Quelques leçons importantes :
- Changer les leviers de freins a suffi à rendre le freinage très puissant.
- Dans le doute, une butée de gaine ne fait pas de mal.
- Une fois un composant monté, rouler quelques kilomètres et tout resserrer.
- Le Shimergo, ça marche du tonnerre. Vraiment.
- Les vitesses au guidon, ça change la vie. Les manettes Ergopower sont TRES agréables à utiliser. Pouvoir commande les freins et les vitesses depuis les cocottes est aussi un plus non négligeable.
- A en croire les notices techniques, si on installe mal un composant Shimano, on risque un mauvais fonctionnement du vélo. Si on installe mal un composant Campagnolo, on risque un accident grave OU MËME LA MORT !
- Les boutiques Cyclo de Bruxelles sont vraiment le top, il y a tout ce qu'on cherche, et les vendeurs sont adorables (et patients). Et c'est pas cher.
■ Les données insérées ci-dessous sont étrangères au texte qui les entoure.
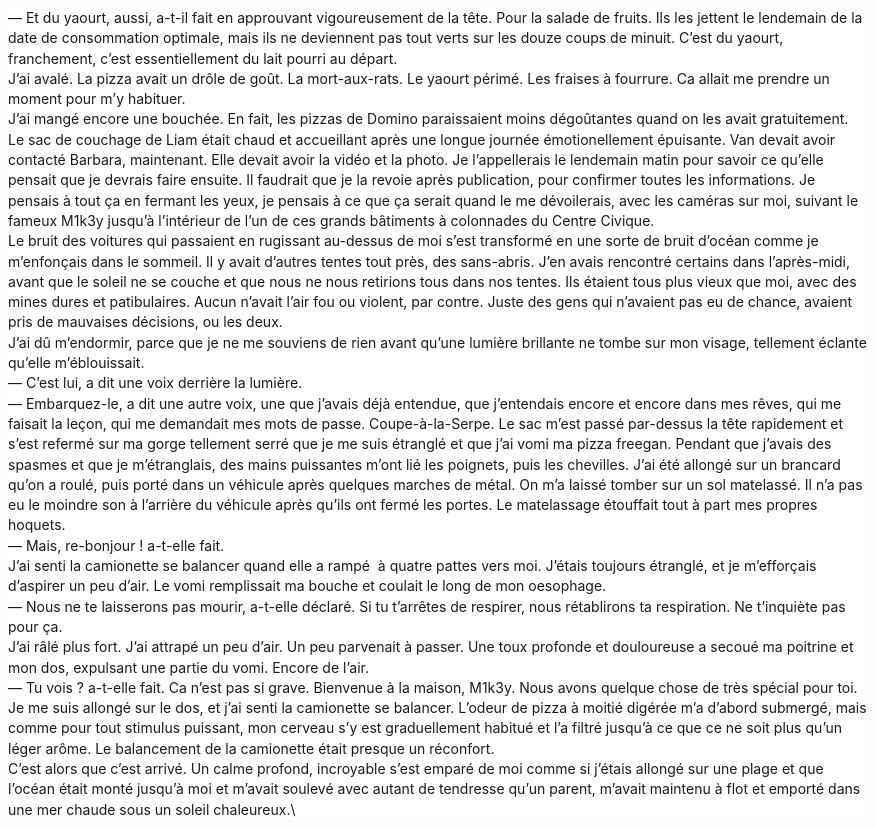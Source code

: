 — Et du yaourt, aussi, a-t-il fait en approuvant vigoureusement de la
tête. Pour la salade de fruits. Ils les jettent le lendemain de la date
de consommation optimale, mais ils ne deviennent pas tout verts sur les
douze coups de minuit. C’est du yaourt, franchement, c’est
essentiellement du lait pourri au départ.\
J’ai avalé. La pizza avait un drôle de goût. La mort-aux-rats. Le yaourt
périmé. Les fraises à fourrure. Ca allait me prendre un moment pour m’y
habituer.\
J’ai mangé encore une bouchée. En fait, les pizzas de Domino
paraissaient moins dégoûtantes quand on les avait gratuitement.\
Le sac de couchage de Liam était chaud et accueillant après une longue
journée émotionellement épuisante. Van devait avoir contacté Barbara,
maintenant. Elle devait avoir la vidéo et la photo. Je l’appellerais le
lendemain matin pour savoir ce qu’elle pensait que je devrais faire
ensuite. Il faudrait que je la revoie après publication, pour confirmer
toutes les informations. Je pensais à tout ça en fermant les yeux, je
pensais à ce que ça serait quand le me dévoilerais, avec les caméras sur
moi, suivant le fameux M1k3y jusqu’à l’intérieur de l’un de ces grands
bâtiments à colonnades du Centre Civique.\
Le bruit des voitures qui passaient en rugissant au-dessus de moi s’est
transformé en une sorte de bruit d’océan comme je m’enfonçais dans le
sommeil. Il y avait d’autres tentes tout près, des sans-abris. J’en
avais rencontré certains dans l’après-midi, avant que le soleil ne se
couche et que nous ne nous retirions tous dans nos tentes. Ils étaient
tous plus vieux que moi, avec des mines dures et patibulaires. Aucun
n’avait l’air fou ou violent, par contre. Juste des gens qui n’avaient
pas eu de chance, avaient pris de mauvaises décisions, ou les deux.\
J’ai dû m’endormir, parce que je ne me souviens de rien avant qu’une
lumière brillante ne tombe sur mon visage, tellement éclante qu’elle
m’éblouissait.\
— C’est lui, a dit une voix derrière la lumière.\
— Embarquez-le, a dit une autre voix, une que j’avais déjà entendue, que
j’entendais encore et encore dans mes rêves, qui me faisait la leçon,
qui me demandait mes mots de passe. Coupe-à-la-Serpe. Le sac m’est passé
par-dessus la tête rapidement et s’est refermé sur ma gorge tellement
serré que je me suis étranglé et que j’ai vomi ma pizza freegan. Pendant
que j’avais des spasmes et que je m’étranglais, des mains puissantes
m’ont lié les poignets, puis les chevilles. J’ai été allongé sur un
brancard qu’on a roulé, puis porté dans un véhicule après quelques
marches de métal. On m’a laissé tomber sur un sol matelassé. Il n’a pas
eu le moindre son à l’arrière du véhicule après qu’ils ont fermé les
portes. Le matelassage étouffait tout à part mes propres hoquets.\
— Mais, re-bonjour ! a-t-elle fait.\
J’ai senti la camionette se balancer quand elle a rampé  à quatre pattes
vers moi. J’étais toujours étranglé, et je m’efforçais d’aspirer un peu
d’air. Le vomi remplissait ma bouche et coulait le long de mon
oesophage.\
— Nous ne te laisserons pas mourir, a-t-elle déclaré. Si tu t’arrêtes de
respirer, nous rétablirons ta respiration. Ne t’inquiète pas pour ça.\
J’ai râlé plus fort. J’ai attrapé un peu d’air. Un peu parvenait à
passer. Une toux profonde et douloureuse a secoué ma poitrine et mon
dos, expulsant une partie du vomi. Encore de l’air.\
— Tu vois ? a-t-elle fait. Ca n’est pas si grave. Bienvenue à la maison,
M1k3y. Nous avons quelque chose de très spécial pour toi.\
Je me suis allongé sur le dos, et j’ai senti la camionette se balancer.
L’odeur de pizza à moitié digérée m’a d’abord submergé, mais comme pour
tout stimulus puissant, mon cerveau s’y est graduellement habitué et l’a
filtré jusqu’à ce que ce ne soit plus qu’un léger arôme. Le balancement
de la camionette était presque un réconfort.\
C’est alors que c’est arrivé. Un calme profond, incroyable s’est emparé
de moi comme si j’étais allongé sur une plage et que l’océan était monté
jusqu’à moi et m’avait soulevé avec autant de tendresse qu’un parent,
m’avait maintenu à flot et emporté dans une mer chaude sous un soleil
chaleureux.\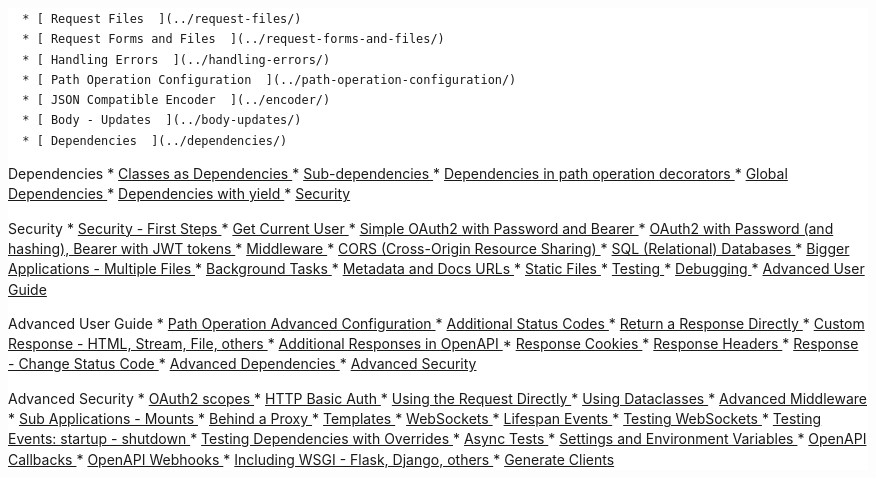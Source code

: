       * [ Request Files  ](../request-files/)
      * [ Request Forms and Files  ](../request-forms-and-files/)
      * [ Handling Errors  ](../handling-errors/)
      * [ Path Operation Configuration  ](../path-operation-configuration/)
      * [ JSON Compatible Encoder  ](../encoder/)
      * [ Body - Updates  ](../body-updates/)
      * [ Dependencies  ](../dependencies/)

Dependencies 
        * [ Classes as Dependencies  ](../dependencies/classes-as-dependencies/)
        * [ Sub-dependencies  ](../dependencies/sub-dependencies/)
        * [ Dependencies in path operation decorators  ](../dependencies/dependencies-in-path-operation-decorators/)
        * [ Global Dependencies  ](../dependencies/global-dependencies/)
        * [ Dependencies with yield  ](../dependencies/dependencies-with-yield/)
      * [ Security  ](../security/)

Security 
        * [ Security - First Steps  ](../security/first-steps/)
        * [ Get Current User  ](../security/get-current-user/)
        * [ Simple OAuth2 with Password and Bearer  ](../security/simple-oauth2/)
        * [ OAuth2 with Password (and hashing), Bearer with JWT tokens  ](../security/oauth2-jwt/)
      * [ Middleware  ](../middleware/)
      * [ CORS (Cross-Origin Resource Sharing)  ](../cors/)
      * [ SQL (Relational) Databases  ](../sql-databases/)
      * [ Bigger Applications - Multiple Files  ](../bigger-applications/)
      * [ Background Tasks  ](../background-tasks/)
      * [ Metadata and Docs URLs  ](../metadata/)
      * [ Static Files  ](../static-files/)
      * [ Testing  ](../testing/)
      * [ Debugging  ](../debugging/)
    * [ Advanced User Guide  ](../../advanced/)

Advanced User Guide 
      * [ Path Operation Advanced Configuration  ](../../advanced/path-operation-advanced-configuration/)
      * [ Additional Status Codes  ](../../advanced/additional-status-codes/)
      * [ Return a Response Directly  ](../../advanced/response-directly/)
      * [ Custom Response - HTML, Stream, File, others  ](../../advanced/custom-response/)
      * [ Additional Responses in OpenAPI  ](../../advanced/additional-responses/)
      * [ Response Cookies  ](../../advanced/response-cookies/)
      * [ Response Headers  ](../../advanced/response-headers/)
      * [ Response - Change Status Code  ](../../advanced/response-change-status-code/)
      * [ Advanced Dependencies  ](../../advanced/advanced-dependencies/)
      * [ Advanced Security  ](../../advanced/security/)

Advanced Security 
        * [ OAuth2 scopes  ](../../advanced/security/oauth2-scopes/)
        * [ HTTP Basic Auth  ](../../advanced/security/http-basic-auth/)
      * [ Using the Request Directly  ](../../advanced/using-request-directly/)
      * [ Using Dataclasses  ](../../advanced/dataclasses/)
      * [ Advanced Middleware  ](../../advanced/middleware/)
      * [ Sub Applications - Mounts  ](../../advanced/sub-applications/)
      * [ Behind a Proxy  ](../../advanced/behind-a-proxy/)
      * [ Templates  ](../../advanced/templates/)
      * [ WebSockets  ](../../advanced/websockets/)
      * [ Lifespan Events  ](../../advanced/events/)
      * [ Testing WebSockets  ](../../advanced/testing-websockets/)
      * [ Testing Events: startup - shutdown  ](../../advanced/testing-events/)
      * [ Testing Dependencies with Overrides  ](../../advanced/testing-dependencies/)
      * [ Async Tests  ](../../advanced/async-tests/)
      * [ Settings and Environment Variables  ](../../advanced/settings/)
      * [ OpenAPI Callbacks  ](../../advanced/openapi-callbacks/)
      * [ OpenAPI Webhooks  ](../../advanced/openapi-webhooks/)
      * [ Including WSGI - Flask, Django, others  ](../../advanced/wsgi/)
      * [ Generate Clients  ](../../advanced/generate-clients/)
- Pour 250€ (voir moins si on ne se trompe pas de pièces...), on transforme un bon vieux vélo fatigué en super bon vélo qui n'a pas grand chose à envier au top des vélos modernes. A part le poids, certes.
- Il ne faut pas parler de patte de dérailleur à un vélociste si on est pressé.
Le résultat
Nouvelles pièces :
Dérailleur avant : Shimano 105 5801
Dérailleur arrière : Shimano 105 5650 longue chape
Chaîne Shimano Ultegra 9v
Poignées Campagnolo Veloce 10v
Roue libre : ??? 8 vitesses 13-32. Etrange jeu de pignons : les deux plus grand sont de 24 puis 32 dents. Mais pour l'instant, ça me convient très bien, et n'utilise le 32t que pour les montées vraiment ardues.
Guidoline et bouchons de cadre Red Cycling montés n'importe comment.
Le pédalier avant est un 40-52. Les passes-câbles au cadre sont bricolées à partir des anciennes manettes de dérailleur, qui peuvent resservir en quelques minutes si besoin. Les pneus sont toujours mes increvables - au sens propre comme au figuré - Michelin Transworld Sprint.